Executive summary: I do not believe it is wise to trade on margin. You could lose everything when you margin trade if the stock or the stock market turns on you, as it did very quickly in March 2020. It is better to invest in low-cost index funds or ETFs and buy and hold for the long term.
Margin trading has gained popularity in recent years, but many investors are remaining cautious. The NYSE reported record levels of margin debt, reaching close to $505 billion in June. Since then, the levels have dropped down to $487 billion in July and $473 billion in March 2019. In 2021, the margin trading amount is probably even more.
Although many perceive it as risky, margin trading has several benefits and conveniences if used responsibly.
Let’s examine the process behind margin trading. We’ll cover several ways to manage the risks to help you reap the benefits.
Margin Trade Minimums And Restrictions
Trading on margin simply means taking out a loan with a broker dealer that can be used to place trades. Margin accounts are typically maintained separately from traditional cash accounts.
Margin loan terms are based on federal regulations and broker specific conditions. Currently, the maximum amount investors can borrow is 50 percent of a purchase per federal regulations. For example, if you want to buy $10,000 of stock, only $5,000 can be funded by a margin loan.
Typically, the minimum margin deposit brokerage firms require is $2,000. Brokers also have maintenance margin restrictions, which are minimum balances that must be maintained through margin calls. If the value of a security drops below this level, the investor would be required to sell shares or deposit additional cash.
Keep in mind sale proceeds are collected by the broker first and go towards repayment of margins loan before you get to pocket any profits.
Manage Margin Risk Carefully
Here’s a look at several ways to help manage the risks of margin trading.
Don’t invest what you can’t afford to lose. Trading on margin comes with the risk of amplified losses. Let’s say you borrow $1,000 to buy $2,000 of a stock.
If the stock goes down 50% and there’s a margin call, you will have essentially lost 100% of your investment. Add in the cost of interest charges and you could actually lose more money than you put in.
Consider setting a stop-loss order to protect your initial capital if you trade with leverage.
Borrow less than the maximum limits.
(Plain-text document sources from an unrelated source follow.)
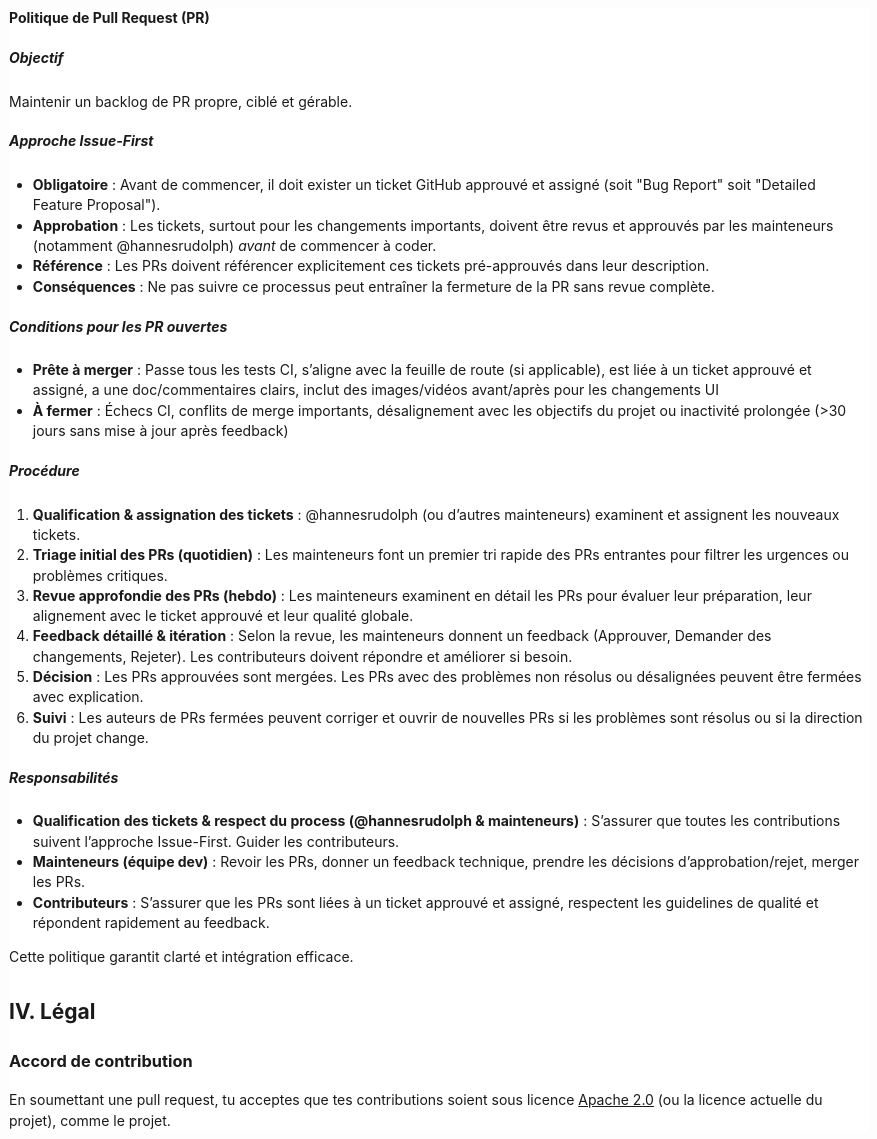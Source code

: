 #### Politique de Pull Request (PR)

##### Objectif

Maintenir un backlog de PR propre, ciblé et gérable.

##### Approche Issue-First

- **Obligatoire** : Avant de commencer, il doit exister un ticket GitHub approuvé et assigné (soit "Bug Report" soit "Detailed Feature Proposal").
- **Approbation** : Les tickets, surtout pour les changements importants, doivent être revus et approuvés par les mainteneurs (notamment @hannesrudolph) _avant_ de commencer à coder.
- **Référence** : Les PRs doivent référencer explicitement ces tickets pré-approuvés dans leur description.
- **Conséquences** : Ne pas suivre ce processus peut entraîner la fermeture de la PR sans revue complète.

##### Conditions pour les PR ouvertes

- **Prête à merger** : Passe tous les tests CI, s’aligne avec la feuille de route (si applicable), est liée à un ticket approuvé et assigné, a une doc/commentaires clairs, inclut des images/vidéos avant/après pour les changements UI
- **À fermer** : Échecs CI, conflits de merge importants, désalignement avec les objectifs du projet ou inactivité prolongée (>30 jours sans mise à jour après feedback)

##### Procédure

1.  **Qualification & assignation des tickets** : @hannesrudolph (ou d’autres mainteneurs) examinent et assignent les nouveaux tickets.
2.  **Triage initial des PRs (quotidien)** : Les mainteneurs font un premier tri rapide des PRs entrantes pour filtrer les urgences ou problèmes critiques.
3.  **Revue approfondie des PRs (hebdo)** : Les mainteneurs examinent en détail les PRs pour évaluer leur préparation, leur alignement avec le ticket approuvé et leur qualité globale.
4.  **Feedback détaillé & itération** : Selon la revue, les mainteneurs donnent un feedback (Approuver, Demander des changements, Rejeter). Les contributeurs doivent répondre et améliorer si besoin.
5.  **Décision** : Les PRs approuvées sont mergées. Les PRs avec des problèmes non résolus ou désalignées peuvent être fermées avec explication.
6.  **Suivi** : Les auteurs de PRs fermées peuvent corriger et ouvrir de nouvelles PRs si les problèmes sont résolus ou si la direction du projet change.

##### Responsabilités

- **Qualification des tickets & respect du process (@hannesrudolph & mainteneurs)** : S’assurer que toutes les contributions suivent l’approche Issue-First. Guider les contributeurs.
- **Mainteneurs (équipe dev)** : Revoir les PRs, donner un feedback technique, prendre les décisions d’approbation/rejet, merger les PRs.
- **Contributeurs** : S’assurer que les PRs sont liées à un ticket approuvé et assigné, respectent les guidelines de qualité et répondent rapidement au feedback.

Cette politique garantit clarté et intégration efficace.

## IV. Légal

### Accord de contribution

En soumettant une pull request, tu acceptes que tes contributions soient sous licence [Apache 2.0](LICENSE) (ou la licence actuelle du projet), comme le projet.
Simply having access to leverage doesn’t necessarily mean every investor should take on the added risk. Test your skills slowly and in small amounts.
Watch out for extra sensitivity. Margin accounts are more sensitive to day-to-day market movements than cash accounts.
Research stocks carefully. Don’t use margin to buy stocks in which you haven’t thoroughly analyzed and lack confidence. You can use a method like the SAMURAI test to really study a stock before you margin trade.
If you own a declining stock in a cash account, you have the option to hold in hopes of a rebound. However, in a margin account, if a stock’s price drops too much, you could be forced to sell and miss out on a potential recovery.
Borrow just for the short-term to minimize costs. Margin account holders are charged monthly interest fees for borrowing money, just like a car loan or mortgage. Generally, the more and longer you borrow, the more expensive it gets. Compounding interest fees can make it difficult to turn a profit if margin investments are held long-term.
Plan ahead for margin calls. Don’t let margin calls catch you by surprise and force you to liquidate prematurely. Put an unwavering plan in place for funding margin calls and stick with it.
Monitor your accounts attentively and maintain a well-diversified portfolio. Keep a close eye on your holdings with a free platform like Personal Capital. And avoid putting all of your eggs in one basket.
Four Benefits Of Margin Trading
Now that you’ve learned several ways to manage the risks of margin trading, here are some of the potential benefits to get excited about.
1. Multipurpose Line Of Credit – A lesser-known advantage of getting approved for a margin account is that you can borrow against your assets for non-trading purposes. If you are in need of funds for personal use, you can take out a loan using your margin account without the hassle of credit checks or additional paperwork.
2. Low-Cost Interest Rates – The interest rates in a margin account can also be cheaper than other lending options such as credit cards and home equity lines of credit. There are also no minimum monthly payments required beyond margin call requirements. Access to the debt is much easier as well.
3. Added Purchasing Power – By trading on margin, investors can purchase more shares than the value of the available cash in their accounts. Margin accounts can be used for buying long as well as selling short. If well executed, the increased market exposure margin trading provides can result in higher returns.
4. Flexibility And Diversity – If you’re short on cash temporarily and a trading opportunity arises, trading on margin can help you avoid selling your existing securities prematurely just to raise cash. Margin accounts can also provide the opportunity to diversify a concentrated portfolio.
Margin Trading Solution
Evaluate your risk tolerance, investment strategies and costs carefully before trading on margin. When used responsibly, margin accounts can provide multiple benefits to investors. Just know that if you are leveraged 100%, if your position goes down 50%, you lose everything.
Leverage is great on the way up, as we’ve seen in the various coastal city housing markets over the years. But leverage can destroy your investments on the way down. I wouldn’t go on margin with any money you cannot afford to lose.